* [TASK BRIEF]: Copy out the records precisely, omitting pictures.

Excerpts from a dataset:
---

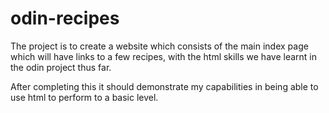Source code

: # odin-recipes

The project is to create a website which consists of the main index page which will have links to a few recipes,
with the html skills we have learnt in the odin project thus far.

After completing this it should demonstrate my capabilities in being able to use html to perform to a basic level.
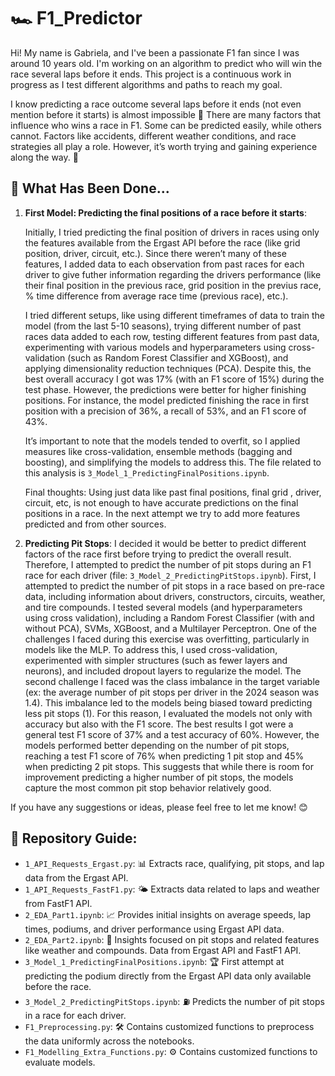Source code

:# 🏎️ F1_Predictor

Hi! My name is Gabriela, and I've been a passionate F1 fan since I was around 10 years old. I'm working on an algorithm to predict who will win the race several laps before it ends. This project is a continuous work in progress as I test different algorithms and paths to reach my goal.

I know predicting a race outcome several laps before it ends (not even mention before it starts) is almost impossible 🥲 There are many factors that influence who wins a race in F1. Some can be predicted easily, while others cannot. Factors like accidents, different weather conditions, and race strategies all play a role. However, it’s worth trying and gaining experience along the way. 💪

## 🚀 What Has Been Done...

1. **First Model: Predicting the final positions of a race before it starts**:
   
   Initially, I tried predicting the final position of drivers in races using only the features available from the Ergast API before the race (like grid position, driver, circuit, etc.). Since there weren’t many of these features, I added data to each observation from past races for each driver to give futher information regarding the drivers performance (like their final position in the previous race, grid position in the previus race, % time difference from average race time (previous race), etc.).
   
   I tried different setups, like using different timeframes of data to train the model (from the last 5-10 seasons), trying different number of past races data added to each row, testing different features from past data, experimenting with various models and hyperparameters using cross-validation (such as Random Forest Classifier and XGBoost), and applying dimensionality reduction techniques (PCA). Despite this, the best overall accuracy I got was 17% (with an F1 score of 15%) during the test phase. However, the predictions were better for higher finishing positions. For instance, the model predicted finishing the race in first position with a precision of 36%, a recall of 53%, and an F1 score of 43%.
   
   It’s important to note that the models tended to overfit, so I applied measures like cross-validation, ensemble methods (bagging and boosting), and simplifying the models to address this. The file related to this analysis is `3_Model_1_PredictingFinalPositions.ipynb`.

   Final thoughts: Using just data like past final positions, final grid , driver, circuit, etc, is not enough to have accurate predictions on the final positions in a race. In the next attempt we try to add more features predicted and from other sources.

2. **Predicting Pit Stops**: I decided it would be better to predict different factors of the race first before trying to predict the overall result. Therefore, I attempted to predict the number of pit stops during an F1 race for each driver (file: `3_Model_2_PredictingPitStops.ipynb`).
   First, I attempted to predict the number of pit stops in a race based on pre-race data, including information about drivers, constructors, circuits, weather, and tire compounds. I tested several models (and hyperparameters using cross validation), including a Random Forest Classifier (with and without PCA), SVMs, XGBoost, and a Multilayer Perceptron. One of the challenges I faced during this exercise was overfitting, particularly in models like the MLP. To address this, I used cross-validation, experimented with simpler structures (such as fewer layers and neurons), and included dropout layers to regularize the model. The second challenge I faced was the class imbalance in the target variable (ex: the average number of pit stops per driver in the 2024 season was 1.4). This imbalance led to the models being biased toward predicting less pit stops (1). For this reason, I evaluated the models not only with accuracy but also with the F1 score. The best results I got were a general test F1 score of 37% and a test accuracy of 60%. However, the models performed better depending on the number of pit stops, reaching a test F1 score of 76% when predicting 1 pit stop and 45% when predicting 2 pit stops. This suggests that while there is room for improvement predicting a higher number of pit stops, the models capture the most common pit stop behavior relatively good.
   
If you have any suggestions or ideas, please feel free to let me know! 😊

## 📂 Repository Guide:

- `1_API_Requests_Ergast.py`: 📊 Extracts race, qualifying, pit stops, and lap data from the Ergast API.
- `1_API_Requests_FastF1.py`: 🌤️ Extracts data related to laps and weather from FastF1 API.
- `2_EDA_Part1.ipynb`: 📈 Provides initial insights on average speeds, lap times, podiums, and driver performance using Ergast API data.
- `2_EDA_Part2.ipynb`: 🛞 Insights focused on pit stops and related features like weather and compounds. Data from Ergast API and FastF1 API.
- `3_Model_1_PredictingFinalPositions.ipynb`: 🏆 First attempt at predicting the podium directly from the Ergast API data only available before the race.
- `3_Model_2_PredictingPitStops.ipynb`: ⛽ Predicts the number of pit stops in a race for each driver.
- `F1_Preprocessing.py`: 🛠️ Contains customized functions to preprocess the data uniformly across the notebooks.
- `F1_Modelling_Extra_Functions.py`: ⚙️ Contains customized functions to evaluate models.

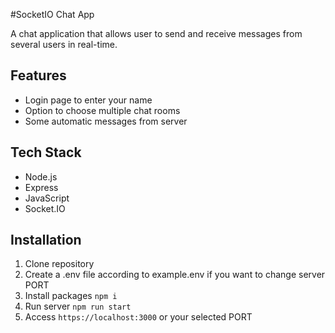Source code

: #SocketIO Chat App

A chat application that allows user to send and receive messages from several users in real-time. 

## Features

- Login page to enter your name
- Option to choose multiple chat rooms
- Some automatic messages from server

## Tech Stack

- Node.js
- Express
- JavaScript
- Socket.IO

## Installation

1. Clone repository
2. Create a .env file according to example.env if you want to change server PORT
3. Install packages `npm i`
4. Run server `npm run start`
5. Access `https://localhost:3000` or your selected PORT
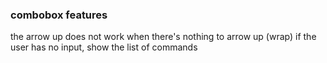 ### combobox features
the arrow up does not work when there's nothing to arrow up (wrap)
if the user has no input, show the list of commands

---

* [ANSWER FOR THIS EXERCISE]:
Source code

: # odin-recipes

The project is to create a website which consists of the main index page which will have links to a few recipes,
with the html skills we have learnt in the odin project thus far.

After completing this it should demonstrate my capabilities in being able to use html to perform to a basic level.
Source code

:# 🏎️ F1_Predictor

Hi! My name is Gabriela, and I've been a passionate F1 fan since I was around 10 years old. I'm working on an algorithm to predict who will win the race several laps before it ends. This project is a continuous work in progress as I test different algorithms and paths to reach my goal.

I know predicting a race outcome several laps before it ends (not even mention before it starts) is almost impossible 🥲 There are many factors that influence who wins a race in F1. Some can be predicted easily, while others cannot. Factors like accidents, different weather conditions, and race strategies all play a role. However, it’s worth trying and gaining experience along the way. 💪

## 🚀 What Has Been Done...

1. **First Model: Predicting the final positions of a race before it starts**:
   
   Initially, I tried predicting the final position of drivers in races using only the features available from the Ergast API before the race (like grid position, driver, circuit, etc.). Since there weren’t many of these features, I added data to each observation from past races for each driver to give futher information regarding the drivers performance (like their final position in the previous race, grid position in the previus race, % time difference from average race time (previous race), etc.).
   
   I tried different setups, like using different timeframes of data to train the model (from the last 5-10 seasons), trying different number of past races data added to each row, testing different features from past data, experimenting with various models and hyperparameters using cross-validation (such as Random Forest Classifier and XGBoost), and applying dimensionality reduction techniques (PCA). Despite this, the best overall accuracy I got was 17% (with an F1 score of 15%) during the test phase. However, the predictions were better for higher finishing positions. For instance, the model predicted finishing the race in first position with a precision of 36%, a recall of 53%, and an F1 score of 43%.
   
   It’s important to note that the models tended to overfit, so I applied measures like cross-validation, ensemble methods (bagging and boosting), and simplifying the models to address this. The file related to this analysis is `3_Model_1_PredictingFinalPositions.ipynb`.

   Final thoughts: Using just data like past final positions, final grid , driver, circuit, etc, is not enough to have accurate predictions on the final positions in a race. In the next attempt we try to add more features predicted and from other sources.

2. **Predicting Pit Stops**: I decided it would be better to predict different factors of the race first before trying to predict the overall result. Therefore, I attempted to predict the number of pit stops during an F1 race for each driver (file: `3_Model_2_PredictingPitStops.ipynb`).
   First, I attempted to predict the number of pit stops in a race based on pre-race data, including information about drivers, constructors, circuits, weather, and tire compounds. I tested several models (and hyperparameters using cross validation), including a Random Forest Classifier (with and without PCA), SVMs, XGBoost, and a Multilayer Perceptron. One of the challenges I faced during this exercise was overfitting, particularly in models like the MLP. To address this, I used cross-validation, experimented with simpler structures (such as fewer layers and neurons), and included dropout layers to regularize the model. The second challenge I faced was the class imbalance in the target variable (ex: the average number of pit stops per driver in the 2024 season was 1.4). This imbalance led to the models being biased toward predicting less pit stops (1). For this reason, I evaluated the models not only with accuracy but also with the F1 score. The best results I got were a general test F1 score of 37% and a test accuracy of 60%. However, the models performed better depending on the number of pit stops, reaching a test F1 score of 76% when predicting 1 pit stop and 45% when predicting 2 pit stops. This suggests that while there is room for improvement predicting a higher number of pit stops, the models capture the most common pit stop behavior relatively good.
   
If you have any suggestions or ideas, please feel free to let me know! 😊

## 📂 Repository Guide:

- `1_API_Requests_Ergast.py`: 📊 Extracts race, qualifying, pit stops, and lap data from the Ergast API.
- `1_API_Requests_FastF1.py`: 🌤️ Extracts data related to laps and weather from FastF1 API.
- `2_EDA_Part1.ipynb`: 📈 Provides initial insights on average speeds, lap times, podiums, and driver performance using Ergast API data.
- `2_EDA_Part2.ipynb`: 🛞 Insights focused on pit stops and related features like weather and compounds. Data from Ergast API and FastF1 API.
- `3_Model_1_PredictingFinalPositions.ipynb`: 🏆 First attempt at predicting the podium directly from the Ergast API data only available before the race.
- `3_Model_2_PredictingPitStops.ipynb`: ⛽ Predicts the number of pit stops in a race for each driver.
- `F1_Preprocessing.py`: 🛠️ Contains customized functions to preprocess the data uniformly across the notebooks.
- `F1_Modelling_Extra_Functions.py`: ⚙️ Contains customized functions to evaluate models.

Source code

: #SocketIO Chat App

A chat application that allows user to send and receive messages from several users in real-time. 

## Features

- Login page to enter your name
- Option to choose multiple chat rooms
- Some automatic messages from server

## Tech Stack

- Node.js
- Express
- JavaScript
- Socket.IO

## Installation

1. Clone repository
2. Create a .env file according to example.env if you want to change server PORT
3. Install packages `npm i`
4. Run server `npm run start`
5. Access `https://localhost:3000` or your selected PORT
 ### combobox features
the arrow up does not work when there's nothing to arrow up (wrap)
if the user has no input, show the list of commands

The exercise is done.